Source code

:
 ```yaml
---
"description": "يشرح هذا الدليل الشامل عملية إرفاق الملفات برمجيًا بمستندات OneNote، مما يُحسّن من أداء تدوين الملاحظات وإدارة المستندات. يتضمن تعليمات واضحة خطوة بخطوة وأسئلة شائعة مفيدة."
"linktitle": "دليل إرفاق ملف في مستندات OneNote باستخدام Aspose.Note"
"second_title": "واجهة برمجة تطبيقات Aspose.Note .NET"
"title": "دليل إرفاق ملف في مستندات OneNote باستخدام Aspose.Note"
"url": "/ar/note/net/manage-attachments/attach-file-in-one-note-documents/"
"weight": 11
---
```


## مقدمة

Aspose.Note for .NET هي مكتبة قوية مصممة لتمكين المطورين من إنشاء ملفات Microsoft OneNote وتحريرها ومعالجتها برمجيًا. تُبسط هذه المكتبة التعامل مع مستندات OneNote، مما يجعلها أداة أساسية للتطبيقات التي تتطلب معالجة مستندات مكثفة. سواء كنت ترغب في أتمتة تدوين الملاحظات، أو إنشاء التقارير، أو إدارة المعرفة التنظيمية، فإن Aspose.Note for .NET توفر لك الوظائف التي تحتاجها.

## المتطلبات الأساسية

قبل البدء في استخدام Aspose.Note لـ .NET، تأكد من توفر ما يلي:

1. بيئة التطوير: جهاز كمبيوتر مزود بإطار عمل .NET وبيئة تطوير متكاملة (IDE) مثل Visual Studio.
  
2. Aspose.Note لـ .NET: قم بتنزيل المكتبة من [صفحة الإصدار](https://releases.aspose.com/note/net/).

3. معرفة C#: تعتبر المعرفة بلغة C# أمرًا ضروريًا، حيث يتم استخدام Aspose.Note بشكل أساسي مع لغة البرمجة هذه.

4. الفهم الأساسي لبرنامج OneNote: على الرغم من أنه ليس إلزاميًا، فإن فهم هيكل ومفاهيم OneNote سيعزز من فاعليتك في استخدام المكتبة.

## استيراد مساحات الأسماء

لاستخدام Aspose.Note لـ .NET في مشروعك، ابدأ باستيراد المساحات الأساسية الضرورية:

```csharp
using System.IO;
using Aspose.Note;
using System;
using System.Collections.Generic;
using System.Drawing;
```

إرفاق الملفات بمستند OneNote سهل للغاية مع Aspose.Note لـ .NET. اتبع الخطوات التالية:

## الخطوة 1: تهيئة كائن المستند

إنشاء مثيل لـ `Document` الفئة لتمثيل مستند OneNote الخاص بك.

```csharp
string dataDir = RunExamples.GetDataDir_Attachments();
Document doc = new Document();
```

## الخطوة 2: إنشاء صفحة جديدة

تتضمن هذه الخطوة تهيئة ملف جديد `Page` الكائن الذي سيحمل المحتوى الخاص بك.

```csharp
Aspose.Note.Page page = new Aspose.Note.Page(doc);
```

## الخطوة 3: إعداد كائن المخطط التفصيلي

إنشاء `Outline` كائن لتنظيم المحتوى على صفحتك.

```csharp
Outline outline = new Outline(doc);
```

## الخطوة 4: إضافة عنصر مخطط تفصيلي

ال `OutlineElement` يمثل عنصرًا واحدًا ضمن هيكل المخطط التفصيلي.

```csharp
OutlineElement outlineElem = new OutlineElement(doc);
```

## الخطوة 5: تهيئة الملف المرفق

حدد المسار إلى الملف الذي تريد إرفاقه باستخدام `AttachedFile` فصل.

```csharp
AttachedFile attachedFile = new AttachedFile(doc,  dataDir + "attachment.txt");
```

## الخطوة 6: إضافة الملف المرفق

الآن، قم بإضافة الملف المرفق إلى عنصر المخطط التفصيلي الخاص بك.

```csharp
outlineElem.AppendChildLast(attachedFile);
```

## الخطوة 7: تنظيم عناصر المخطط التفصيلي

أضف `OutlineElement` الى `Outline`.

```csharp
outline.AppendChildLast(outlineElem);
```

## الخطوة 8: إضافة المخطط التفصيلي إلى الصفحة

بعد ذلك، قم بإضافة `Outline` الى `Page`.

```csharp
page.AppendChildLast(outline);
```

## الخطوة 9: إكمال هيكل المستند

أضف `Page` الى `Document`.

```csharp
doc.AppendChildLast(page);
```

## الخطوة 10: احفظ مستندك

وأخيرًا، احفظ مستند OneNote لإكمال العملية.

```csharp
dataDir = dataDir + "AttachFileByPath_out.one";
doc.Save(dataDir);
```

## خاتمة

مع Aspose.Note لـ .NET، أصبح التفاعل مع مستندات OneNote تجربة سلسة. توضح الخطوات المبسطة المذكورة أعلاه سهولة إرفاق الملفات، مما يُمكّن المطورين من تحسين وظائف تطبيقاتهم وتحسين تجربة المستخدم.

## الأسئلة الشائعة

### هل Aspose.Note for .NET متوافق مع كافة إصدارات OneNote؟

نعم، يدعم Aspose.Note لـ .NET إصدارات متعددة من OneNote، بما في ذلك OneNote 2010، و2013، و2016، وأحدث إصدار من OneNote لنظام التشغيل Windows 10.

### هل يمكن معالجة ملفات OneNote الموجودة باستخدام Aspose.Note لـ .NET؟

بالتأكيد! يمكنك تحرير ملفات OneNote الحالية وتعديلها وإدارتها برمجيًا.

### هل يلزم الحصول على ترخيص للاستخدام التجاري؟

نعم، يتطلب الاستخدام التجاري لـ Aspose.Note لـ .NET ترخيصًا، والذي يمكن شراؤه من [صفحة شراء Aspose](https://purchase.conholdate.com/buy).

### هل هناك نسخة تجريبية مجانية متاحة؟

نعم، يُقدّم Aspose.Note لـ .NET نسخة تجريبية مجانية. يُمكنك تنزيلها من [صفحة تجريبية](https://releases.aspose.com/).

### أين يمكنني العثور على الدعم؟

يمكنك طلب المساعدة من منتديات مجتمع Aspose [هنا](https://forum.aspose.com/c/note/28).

--------------------

Restating the data word for word is the whole task.

Source code

:
 ```yaml
---
"description": "يشرح هذا الدليل الشامل عملية إرفاق الملفات برمجيًا بمستندات OneNote، مما يُحسّن من أداء تدوين الملاحظات وإدارة المستندات. يتضمن تعليمات واضحة خطوة بخطوة وأسئلة شائعة مفيدة."
"linktitle": "دليل إرفاق ملف في مستندات OneNote باستخدام Aspose.Note"
"second_title": "واجهة برمجة تطبيقات Aspose.Note .NET"
"title": "دليل إرفاق ملف في مستندات OneNote باستخدام Aspose.Note"
"url": "/ar/note/net/manage-attachments/attach-file-in-one-note-documents/"
"weight": 11
---
```


## مقدمة

Aspose.Note for .NET هي مكتبة قوية مصممة لتمكين المطورين من إنشاء ملفات Microsoft OneNote وتحريرها ومعالجتها برمجيًا. تُبسط هذه المكتبة التعامل مع مستندات OneNote، مما يجعلها أداة أساسية للتطبيقات التي تتطلب معالجة مستندات مكثفة. سواء كنت ترغب في أتمتة تدوين الملاحظات، أو إنشاء التقارير، أو إدارة المعرفة التنظيمية، فإن Aspose.Note for .NET توفر لك الوظائف التي تحتاجها.

## المتطلبات الأساسية

قبل البدء في استخدام Aspose.Note لـ .NET، تأكد من توفر ما يلي:

1. بيئة التطوير: جهاز كمبيوتر مزود بإطار عمل .NET وبيئة تطوير متكاملة (IDE) مثل Visual Studio.
  
2. Aspose.Note لـ .NET: قم بتنزيل المكتبة من [صفحة الإصدار](https://releases.aspose.com/note/net/).

3. معرفة C#: تعتبر المعرفة بلغة C# أمرًا ضروريًا، حيث يتم استخدام Aspose.Note بشكل أساسي مع لغة البرمجة هذه.

4. الفهم الأساسي لبرنامج OneNote: على الرغم من أنه ليس إلزاميًا، فإن فهم هيكل ومفاهيم OneNote سيعزز من فاعليتك في استخدام المكتبة.

## استيراد مساحات الأسماء

لاستخدام Aspose.Note لـ .NET في مشروعك، ابدأ باستيراد المساحات الأساسية الضرورية:

```csharp
using System.IO;
using Aspose.Note;
using System;
using System.Collections.Generic;
using System.Drawing;
```

إرفاق الملفات بمستند OneNote سهل للغاية مع Aspose.Note لـ .NET. اتبع الخطوات التالية:

## الخطوة 1: تهيئة كائن المستند

إنشاء مثيل لـ `Document` الفئة لتمثيل مستند OneNote الخاص بك.

```csharp
string dataDir = RunExamples.GetDataDir_Attachments();
Document doc = new Document();
```

## الخطوة 2: إنشاء صفحة جديدة

تتضمن هذه الخطوة تهيئة ملف جديد `Page` الكائن الذي سيحمل المحتوى الخاص بك.

```csharp
Aspose.Note.Page page = new Aspose.Note.Page(doc);
```

## الخطوة 3: إعداد كائن المخطط التفصيلي

إنشاء `Outline` كائن لتنظيم المحتوى على صفحتك.

```csharp
Outline outline = new Outline(doc);
```

## الخطوة 4: إضافة عنصر مخطط تفصيلي

ال `OutlineElement` يمثل عنصرًا واحدًا ضمن هيكل المخطط التفصيلي.

```csharp
OutlineElement outlineElem = new OutlineElement(doc);
```

## الخطوة 5: تهيئة الملف المرفق

حدد المسار إلى الملف الذي تريد إرفاقه باستخدام `AttachedFile` فصل.

```csharp
AttachedFile attachedFile = new AttachedFile(doc,  dataDir + "attachment.txt");
```

## الخطوة 6: إضافة الملف المرفق

الآن، قم بإضافة الملف المرفق إلى عنصر المخطط التفصيلي الخاص بك.

```csharp
outlineElem.AppendChildLast(attachedFile);
```

## الخطوة 7: تنظيم عناصر المخطط التفصيلي

أضف `OutlineElement` الى `Outline`.

```csharp
outline.AppendChildLast(outlineElem);
```

## الخطوة 8: إضافة المخطط التفصيلي إلى الصفحة

بعد ذلك، قم بإضافة `Outline` الى `Page`.

```csharp
page.AppendChildLast(outline);
```

## الخطوة 9: إكمال هيكل المستند

أضف `Page` الى `Document`.

```csharp
doc.AppendChildLast(page);
```

## الخطوة 10: احفظ مستندك

وأخيرًا، احفظ مستند OneNote لإكمال العملية.

```csharp
dataDir = dataDir + "AttachFileByPath_out.one";
doc.Save(dataDir);
```

## خاتمة

مع Aspose.Note لـ .NET، أصبح التفاعل مع مستندات OneNote تجربة سلسة. توضح الخطوات المبسطة المذكورة أعلاه سهولة إرفاق الملفات، مما يُمكّن المطورين من تحسين وظائف تطبيقاتهم وتحسين تجربة المستخدم.

## الأسئلة الشائعة

### هل Aspose.Note for .NET متوافق مع كافة إصدارات OneNote؟

نعم، يدعم Aspose.Note لـ .NET إصدارات متعددة من OneNote، بما في ذلك OneNote 2010، و2013، و2016، وأحدث إصدار من OneNote لنظام التشغيل Windows 10.

### هل يمكن معالجة ملفات OneNote الموجودة باستخدام Aspose.Note لـ .NET؟

بالتأكيد! يمكنك تحرير ملفات OneNote الحالية وتعديلها وإدارتها برمجيًا.

### هل يلزم الحصول على ترخيص للاستخدام التجاري؟

نعم، يتطلب الاستخدام التجاري لـ Aspose.Note لـ .NET ترخيصًا، والذي يمكن شراؤه من [صفحة شراء Aspose](https://purchase.conholdate.com/buy).

### هل هناك نسخة تجريبية مجانية متاحة؟

نعم، يُقدّم Aspose.Note لـ .NET نسخة تجريبية مجانية. يُمكنك تنزيلها من [صفحة تجريبية](https://releases.aspose.com/).

### أين يمكنني العثور على الدعم؟

يمكنك طلب المساعدة من منتديات مجتمع Aspose [هنا](https://forum.aspose.com/c/note/28).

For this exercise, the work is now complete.